Organizational Structure

Leadership, Name Changes, Size Estimates, Resources, Geographic Locations

    Leadership
  • Leadership
  • Name Changes
  • Size Estimates
  • Resources
  • Geographic Locations

Leadership

Abu Bakar Ba’asyir, also known as Abu Bakar Bashir (unknown – 2008): Ba’asyir was a founder of JI, along with Sungkar. He was JI’s spiritual leader until he founded the splinter group Jemaah Ansharut Tauhid (JAT) in 2008 after leadership disagreements about group strategy.[1] He was sentenced to 15 years in prison in 2011 for inciting others to commit acts of terror and for funding and supporting a terrorist training camp in Indonesia’s Aceh province.[2]
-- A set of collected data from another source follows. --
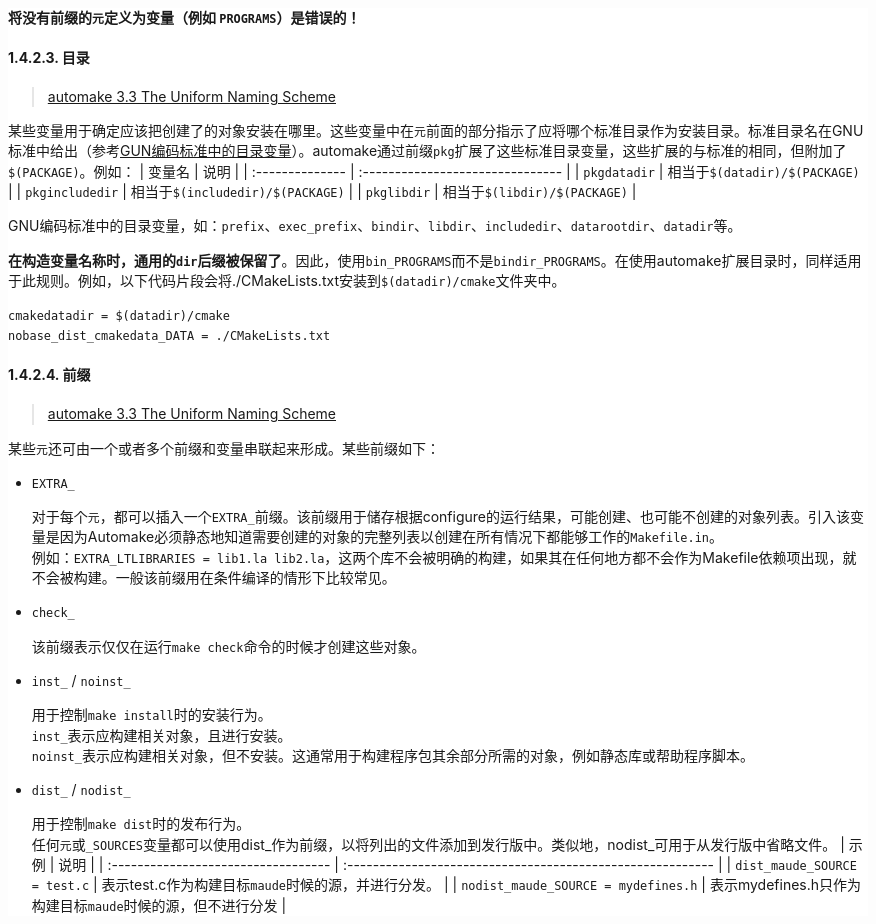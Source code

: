 **将没有前缀的`元`定义为变量（例如 `PROGRAMS`）是错误的！**

#### 1.4.2.3. 目录
> [automake 3.3 The Uniform Naming Scheme](https://www.gnu.org/software/automake/manual/automake.html#Uniform)

某些变量用于确定应该把创建了的对象安装在哪里。这些变量中在`元`前面的部分指示了应将哪个标准目录作为安装目录。标准目录名在GNU标准中给出（参考[GUN编码标准中的目录变量](http://www.gnu.org/prep/standards/standards.html#Directory-Variables)）。automake通过前缀`pkg`扩展了这些标准目录变量，这些扩展的与标准的相同，但附加了`$(PACKAGE)`。例如：
| 变量名          | 说明                             |
| :-------------- | :------------------------------- |
| `pkgdatadir`    | 相当于`$(datadir)/$(PACKAGE)`    |
| `pkgincludedir` | 相当于`$(includedir)/$(PACKAGE)` |
| `pkglibdir`     | 相当于`$(libdir)/$(PACKAGE)`     |

GNU编码标准中的目录变量，如：`prefix`、`exec_prefix`、`bindir`、`libdir`、`includedir`、`datarootdir`、`datadir`等。

**在构造变量名称时，通用的`dir`后缀被保留了**。因此，使用`bin_PROGRAMS`而不是`bindir_PROGRAMS`。在使用automake扩展目录时，同样适用于此规则。例如，以下代码片段会将./CMakeLists.txt安装到`$(datadir)/cmake`文件夹中。
```
cmakedatadir = $(datadir)/cmake
nobase_dist_cmakedata_DATA = ./CMakeLists.txt
```

#### 1.4.2.4. 前缀
> [automake 3.3 The Uniform Naming Scheme](https://www.gnu.org/software/automake/manual/automake.html#Uniform)

某些`元`还可由一个或者多个前缀和变量串联起来形成。某些前缀如下：

- `EXTRA_`

    对于每个`元`，都可以插入一个`EXTRA_`前缀。该前缀用于储存根据configure的运行结果，可能创建、也可能不创建的对象列表。引入该变量是因为Automake必须静态地知道需要创建的对象的完整列表以创建在所有情况下都能够工作的`Makefile.in`。  
    例如：`EXTRA_LTLIBRARIES = lib1.la lib2.la`，这两个库不会被明确的构建，如果其在任何地方都不会作为Makefile依赖项出现，就不会被构建。一般该前缀用在条件编译的情形下比较常见。

- `check_`

    该前缀表示仅仅在运行`make check`命令的时候才创建这些对象。

- `inst_` / `noinst_`

    用于控制`make install`时的安装行为。  
    `inst_`表示应构建相关对象，且进行安装。  
    `noinst_`表示应构建相关对象，但不安装。这通常用于构建程序包其余部分所需的对象，例如静态库或帮助程序脚本。

- `dist_` / `nodist_`

    用于控制`make dist`时的发布行为。  
    任何`元`或`_SOURCES`变量都可以使用dist_作为前缀，以将列出的文件添加到发行版中。类似地，nodist_可用于从发行版中省略文件。
    | 示例                                | 说明                                                       |
    | :---------------------------------- | :--------------------------------------------------------- |
    | `dist_maude_SOURCE = test.c`        | 表示test.c作为构建目标`maude`时候的源，并进行分发。        |
    | `nodist_maude_SOURCE = mydefines.h` | 表示mydefines.h只作为构建目标`maude`时候的源，但不进行分发 |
Abdullah Sungkar (unknown – 1998): Sungkar was a founder of JI, along with Ba’asyir. He died of natural cause in 1998 after leading training efforts throughout the 1990s.[3]

Azhari Husin (unknown – 2005): Husin was a bomb-maker for the group who was suspected of planning several attacks in the early 2000s. He was killed in a police raid in 2005.[4]

Mohammed Noordin Top (unknown – 2009): Top allegedly led a faction of JI that was responsible for several attacks in the early 2000s. He was killed in a police raid in September 2009.[5]

Abu Jibril, aka Mohamad Iqbal Abdurrahman (unknown – June 2001): Jibril was JI’s second-in-command and was JI’s primary recruiter. He was arrested in Malaysia in June 2001.[6]

Hambali, aka Riduan Isamuddin: (unknown – August 2003): Hambali was JI’s operational leader and a head of a regional JI council until his 2003 arrest by Thai officials. He was also reportedly AQ’s director of operations in East Asia. He is currently in U.S. custody and, as of November 2018, has been held at Guantanamo for 12 years.[7]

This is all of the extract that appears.